## Source records

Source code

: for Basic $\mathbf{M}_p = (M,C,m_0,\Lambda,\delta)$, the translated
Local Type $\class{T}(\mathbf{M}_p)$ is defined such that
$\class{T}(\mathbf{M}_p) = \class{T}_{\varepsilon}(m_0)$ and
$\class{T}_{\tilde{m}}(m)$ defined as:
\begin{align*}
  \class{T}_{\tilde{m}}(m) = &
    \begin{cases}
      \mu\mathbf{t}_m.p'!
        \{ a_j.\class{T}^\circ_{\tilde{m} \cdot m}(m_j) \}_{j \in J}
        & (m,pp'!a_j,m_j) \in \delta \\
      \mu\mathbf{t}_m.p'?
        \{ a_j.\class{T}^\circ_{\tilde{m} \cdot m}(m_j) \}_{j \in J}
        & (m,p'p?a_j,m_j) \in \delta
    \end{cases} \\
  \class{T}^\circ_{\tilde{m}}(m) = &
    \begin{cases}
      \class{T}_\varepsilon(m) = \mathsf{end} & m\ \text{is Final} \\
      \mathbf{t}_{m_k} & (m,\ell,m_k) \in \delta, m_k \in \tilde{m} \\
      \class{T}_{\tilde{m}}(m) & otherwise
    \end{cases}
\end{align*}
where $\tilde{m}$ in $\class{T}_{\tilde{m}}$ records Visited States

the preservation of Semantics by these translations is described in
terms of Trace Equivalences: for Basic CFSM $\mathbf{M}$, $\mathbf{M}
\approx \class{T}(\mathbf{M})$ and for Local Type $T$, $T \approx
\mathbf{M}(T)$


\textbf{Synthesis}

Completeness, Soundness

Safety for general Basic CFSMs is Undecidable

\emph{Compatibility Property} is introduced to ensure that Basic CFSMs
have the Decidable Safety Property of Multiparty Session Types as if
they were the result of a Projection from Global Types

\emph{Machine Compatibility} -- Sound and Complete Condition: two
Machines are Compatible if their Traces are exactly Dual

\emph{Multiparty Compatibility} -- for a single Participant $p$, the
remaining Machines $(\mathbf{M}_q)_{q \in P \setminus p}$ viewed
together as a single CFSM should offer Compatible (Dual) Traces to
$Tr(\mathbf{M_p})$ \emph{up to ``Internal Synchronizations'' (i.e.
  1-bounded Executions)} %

...

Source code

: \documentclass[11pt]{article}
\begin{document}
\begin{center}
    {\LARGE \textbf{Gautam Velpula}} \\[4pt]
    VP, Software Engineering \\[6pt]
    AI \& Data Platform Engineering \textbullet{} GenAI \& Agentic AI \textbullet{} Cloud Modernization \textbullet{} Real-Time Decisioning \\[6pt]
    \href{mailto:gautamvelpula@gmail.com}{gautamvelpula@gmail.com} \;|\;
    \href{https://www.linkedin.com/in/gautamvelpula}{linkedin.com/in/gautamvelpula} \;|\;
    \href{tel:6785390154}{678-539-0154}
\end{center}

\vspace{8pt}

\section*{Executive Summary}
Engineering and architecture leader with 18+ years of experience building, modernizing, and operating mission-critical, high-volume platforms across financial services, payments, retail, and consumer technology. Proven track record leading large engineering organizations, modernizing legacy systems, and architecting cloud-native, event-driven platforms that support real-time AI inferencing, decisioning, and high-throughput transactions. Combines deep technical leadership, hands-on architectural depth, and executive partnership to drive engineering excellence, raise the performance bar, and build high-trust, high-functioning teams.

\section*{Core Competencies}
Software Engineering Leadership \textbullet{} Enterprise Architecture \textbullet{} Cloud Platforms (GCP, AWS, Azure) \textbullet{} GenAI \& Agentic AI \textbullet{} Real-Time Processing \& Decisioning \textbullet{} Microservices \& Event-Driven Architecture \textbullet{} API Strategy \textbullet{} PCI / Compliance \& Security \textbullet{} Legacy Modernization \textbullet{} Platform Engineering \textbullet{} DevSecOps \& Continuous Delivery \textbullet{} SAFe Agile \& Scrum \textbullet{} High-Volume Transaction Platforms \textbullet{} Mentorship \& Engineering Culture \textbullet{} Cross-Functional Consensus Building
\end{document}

## TASK GOAL
After reading the records above, say how many lines hold the string "Types", using only a number.

## TASK ANSWER
2